From: Will Honea    
      
   Doug Bissett wrote:   
      
   > No, that isn't right. A quick test simply writes all zeros, and reads   
   > it, then it writes all ones, and reads it, end of test, but at that   
   > point everything should be in good parity (the zero and one tests may   
   > be the other way around). An extended test does those two, then does   
   > half a dozen pattern writes, and reads before it is finished. Of   
   > course, different BIOS implementations might do it a little different.   
   > One thing, for sure, is that by the time an operating system gets   
   > booted, all of memory should be in good parity. If it is not, there is   
   > something wrong.   
      
   Generally, I agree with what you say.

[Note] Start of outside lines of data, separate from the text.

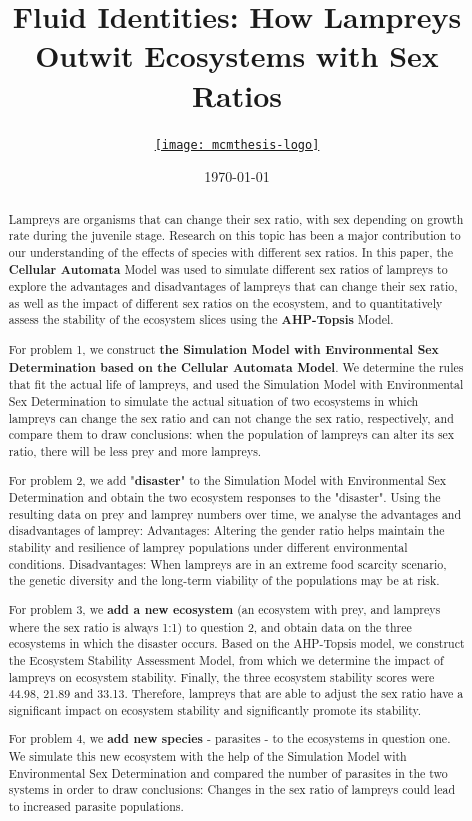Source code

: \documentclass{mcmthesis}
\title{Fluid Identities: How Lampreys Outwit Ecosystems with Sex Ratios}
\author{\small \href{https://www.latexstudio.net/}
  {\texttt{[image: mcmthesis-logo]}}}
\date{\today}
\begin{document}
\begin{abstract}
\par Lampreys are organisms that can change their sex ratio, with sex depending on growth rate during the juvenile stage. Research on this topic has been a major contribution to our understanding of the effects of species with different sex ratios. In this paper, the \textbf{Cellular Automata} Model was used to simulate different sex ratios of lampreys to explore the advantages and disadvantages of lampreys that can change their sex ratio, as well as the impact of different sex ratios on the ecosystem, and to quantitatively assess the stability of the ecosystem slices using the \textbf{AHP-Topsis} Model.

For problem 1, we construct \textbf{the Simulation Model with Environmental Sex Determination based on the Cellular Automata Model}. We determine the rules that fit the actual life of lampreys, and used the Simulation Model with Environmental Sex Determination to simulate the actual situation of two ecosystems in which lampreys can change the sex ratio and can not change the sex ratio, respectively, and compare them to draw conclusions: when the population of lampreys can alter its sex ratio, there will be less prey and more lampreys.

For problem 2, we add "\textbf{disaster}" to the Simulation Model with Environmental Sex Determination and obtain the two ecosystem responses to the "disaster". Using the resulting data on prey and lamprey numbers over time, we analyse the advantages and disadvantages of lamprey: Advantages: Altering the gender ratio helps maintain the stability and resilience of lamprey populations under different environmental conditions. Disadvantages: When lampreys are in an extreme food scarcity scenario, the genetic diversity and the long-term viability of the populations may be at risk.

For problem 3, we \textbf{add a new ecosystem} (an ecosystem with prey, and lampreys where the sex ratio is always 1:1) to question 2, and obtain data on the three ecosystems in which the disaster occurs. Based on the AHP-Topsis model, we construct the Ecosystem Stability Assessment Model, from which we determine the impact of lampreys on ecosystem stability. Finally, the three ecosystem stability scores were 44.98, 21.89 and 33.13. Therefore, lampreys that are able to adjust the sex ratio have a significant impact on ecosystem stability and significantly promote its stability.

For problem 4, we \textbf{add new species} - parasites - to the ecosystems in question one. We simulate this new ecosystem with the help of the Simulation Model with Environmental Sex Determination and compared the number of parasites in the two systems in order to draw conclusions: Changes in the sex ratio of lampreys could lead to increased parasite populations.


\end{abstract}
\end{document}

There are an additional condition    
   that may be in play here, though. The two most common ones are marginal    
   bits which may fail upon temperature rise/fall and pattern sensitivities - a    
   sort of noise thing - which typically occur at random times and in random    
   cells. About the only way, short of a temperature chamber, to catch these    
   is with something like memtest run for several hours. This will log the    
   intermittent stuff and what is described here should pop up in short order    
   if it is a memory problem.   
      
   --    
   Will Honea   
      
      
   --- Internet Rex 2.31   
    * Origin: TeraNews.com (1:261/20.999)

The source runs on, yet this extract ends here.